* [DATA FOR THE TASK]:
※ ※ ※

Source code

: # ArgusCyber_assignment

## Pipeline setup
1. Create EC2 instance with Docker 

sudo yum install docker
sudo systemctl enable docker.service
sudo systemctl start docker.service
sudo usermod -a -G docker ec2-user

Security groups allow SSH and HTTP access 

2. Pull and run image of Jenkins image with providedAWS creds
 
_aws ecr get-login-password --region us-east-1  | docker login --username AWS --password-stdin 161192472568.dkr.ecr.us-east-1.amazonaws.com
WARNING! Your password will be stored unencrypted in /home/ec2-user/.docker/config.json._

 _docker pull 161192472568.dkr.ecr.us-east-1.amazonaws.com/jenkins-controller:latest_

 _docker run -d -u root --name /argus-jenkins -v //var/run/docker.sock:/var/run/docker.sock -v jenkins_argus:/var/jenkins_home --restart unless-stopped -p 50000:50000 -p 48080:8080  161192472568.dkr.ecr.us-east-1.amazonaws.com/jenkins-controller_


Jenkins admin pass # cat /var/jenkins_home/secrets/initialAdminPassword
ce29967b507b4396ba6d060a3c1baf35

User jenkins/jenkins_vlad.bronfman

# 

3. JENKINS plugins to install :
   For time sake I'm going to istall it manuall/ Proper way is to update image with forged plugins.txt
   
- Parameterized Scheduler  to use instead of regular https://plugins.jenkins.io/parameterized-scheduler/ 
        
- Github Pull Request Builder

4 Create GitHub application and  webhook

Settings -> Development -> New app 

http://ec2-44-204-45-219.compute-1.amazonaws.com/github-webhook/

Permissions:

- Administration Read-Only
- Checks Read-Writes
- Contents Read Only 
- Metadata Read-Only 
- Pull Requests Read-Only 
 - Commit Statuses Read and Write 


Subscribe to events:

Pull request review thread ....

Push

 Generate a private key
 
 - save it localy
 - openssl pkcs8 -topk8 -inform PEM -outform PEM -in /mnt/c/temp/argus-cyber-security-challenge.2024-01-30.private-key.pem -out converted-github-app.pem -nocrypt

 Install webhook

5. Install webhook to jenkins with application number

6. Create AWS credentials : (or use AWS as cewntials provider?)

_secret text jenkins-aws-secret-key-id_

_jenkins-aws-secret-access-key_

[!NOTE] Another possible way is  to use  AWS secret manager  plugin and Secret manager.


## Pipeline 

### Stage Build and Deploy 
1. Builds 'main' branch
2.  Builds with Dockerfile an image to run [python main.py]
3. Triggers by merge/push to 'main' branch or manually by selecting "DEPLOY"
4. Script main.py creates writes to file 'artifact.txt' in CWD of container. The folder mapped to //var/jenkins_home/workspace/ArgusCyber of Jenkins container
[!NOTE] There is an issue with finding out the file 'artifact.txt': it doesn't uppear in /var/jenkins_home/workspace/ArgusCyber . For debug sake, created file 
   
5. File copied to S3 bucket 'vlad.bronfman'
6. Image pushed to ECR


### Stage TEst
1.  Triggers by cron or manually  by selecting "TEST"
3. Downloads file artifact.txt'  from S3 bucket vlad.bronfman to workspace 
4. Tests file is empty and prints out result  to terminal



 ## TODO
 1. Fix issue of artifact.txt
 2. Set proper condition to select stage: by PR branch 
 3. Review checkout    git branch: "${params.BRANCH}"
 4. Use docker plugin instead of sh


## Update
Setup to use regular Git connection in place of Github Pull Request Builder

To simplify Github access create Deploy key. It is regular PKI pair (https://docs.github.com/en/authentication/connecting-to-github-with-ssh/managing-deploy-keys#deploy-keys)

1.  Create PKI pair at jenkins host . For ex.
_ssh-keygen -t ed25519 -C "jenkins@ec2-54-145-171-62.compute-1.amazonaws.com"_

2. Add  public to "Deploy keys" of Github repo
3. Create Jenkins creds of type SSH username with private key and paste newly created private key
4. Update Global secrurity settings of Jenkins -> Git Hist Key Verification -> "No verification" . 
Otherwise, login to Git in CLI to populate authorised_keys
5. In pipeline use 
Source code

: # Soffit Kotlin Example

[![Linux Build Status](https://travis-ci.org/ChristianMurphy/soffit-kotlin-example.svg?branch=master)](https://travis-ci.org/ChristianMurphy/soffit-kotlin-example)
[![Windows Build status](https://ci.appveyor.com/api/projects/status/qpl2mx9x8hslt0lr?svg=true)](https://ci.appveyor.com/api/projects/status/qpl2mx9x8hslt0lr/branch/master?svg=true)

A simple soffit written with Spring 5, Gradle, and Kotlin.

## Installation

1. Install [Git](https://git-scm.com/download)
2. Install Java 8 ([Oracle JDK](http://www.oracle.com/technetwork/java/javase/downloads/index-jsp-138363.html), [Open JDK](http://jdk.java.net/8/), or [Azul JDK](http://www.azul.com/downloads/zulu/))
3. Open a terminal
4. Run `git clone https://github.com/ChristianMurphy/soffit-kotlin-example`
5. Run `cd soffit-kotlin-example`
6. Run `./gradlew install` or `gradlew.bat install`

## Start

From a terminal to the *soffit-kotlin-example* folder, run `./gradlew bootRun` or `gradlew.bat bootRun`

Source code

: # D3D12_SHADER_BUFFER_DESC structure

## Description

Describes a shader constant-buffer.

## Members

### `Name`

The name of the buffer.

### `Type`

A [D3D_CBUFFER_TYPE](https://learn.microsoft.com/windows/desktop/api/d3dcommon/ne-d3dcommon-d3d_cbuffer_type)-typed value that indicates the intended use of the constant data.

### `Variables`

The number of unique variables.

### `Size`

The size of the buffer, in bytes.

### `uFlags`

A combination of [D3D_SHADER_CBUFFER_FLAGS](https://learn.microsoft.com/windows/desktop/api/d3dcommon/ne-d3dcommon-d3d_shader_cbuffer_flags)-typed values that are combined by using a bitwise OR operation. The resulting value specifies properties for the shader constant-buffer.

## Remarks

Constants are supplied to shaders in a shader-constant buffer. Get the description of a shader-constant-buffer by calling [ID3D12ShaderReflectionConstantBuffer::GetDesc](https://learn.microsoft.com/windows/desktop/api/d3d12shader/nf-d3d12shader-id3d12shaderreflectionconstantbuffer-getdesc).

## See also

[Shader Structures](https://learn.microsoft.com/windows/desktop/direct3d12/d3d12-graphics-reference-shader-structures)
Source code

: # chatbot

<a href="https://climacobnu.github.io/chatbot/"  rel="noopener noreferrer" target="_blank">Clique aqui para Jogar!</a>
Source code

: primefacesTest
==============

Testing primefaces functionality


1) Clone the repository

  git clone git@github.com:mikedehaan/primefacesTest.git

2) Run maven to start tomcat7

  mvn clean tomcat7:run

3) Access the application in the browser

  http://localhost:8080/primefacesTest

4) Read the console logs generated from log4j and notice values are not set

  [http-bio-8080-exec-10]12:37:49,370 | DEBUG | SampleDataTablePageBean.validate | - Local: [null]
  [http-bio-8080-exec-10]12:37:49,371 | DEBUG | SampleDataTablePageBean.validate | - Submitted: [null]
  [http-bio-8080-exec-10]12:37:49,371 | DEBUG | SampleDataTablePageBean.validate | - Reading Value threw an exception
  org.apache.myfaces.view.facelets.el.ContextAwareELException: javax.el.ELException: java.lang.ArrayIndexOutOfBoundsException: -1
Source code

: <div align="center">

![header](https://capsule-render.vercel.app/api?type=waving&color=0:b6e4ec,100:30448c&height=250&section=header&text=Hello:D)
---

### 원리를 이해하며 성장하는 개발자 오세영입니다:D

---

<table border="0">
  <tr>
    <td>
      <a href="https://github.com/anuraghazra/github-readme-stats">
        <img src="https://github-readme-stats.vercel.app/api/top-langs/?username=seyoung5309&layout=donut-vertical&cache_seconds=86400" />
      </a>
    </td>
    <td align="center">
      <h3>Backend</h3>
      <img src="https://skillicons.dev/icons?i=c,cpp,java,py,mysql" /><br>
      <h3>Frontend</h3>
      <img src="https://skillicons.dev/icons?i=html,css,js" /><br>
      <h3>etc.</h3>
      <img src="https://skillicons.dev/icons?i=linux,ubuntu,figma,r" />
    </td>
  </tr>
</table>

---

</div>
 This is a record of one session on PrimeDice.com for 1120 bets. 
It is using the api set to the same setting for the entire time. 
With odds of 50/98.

※ ※ ※

* [EXERCISE DESCRIPTION]: Pull every line holding "bronfman" out of the records.

* [WRITTEN SOLUTION]:
User jenkins/jenkins_vlad.bronfman
5. File copied to S3 bucket 'vlad.bronfman'
3. Downloads file artifact.txt'  from S3 bucket vlad.bronfman to workspace 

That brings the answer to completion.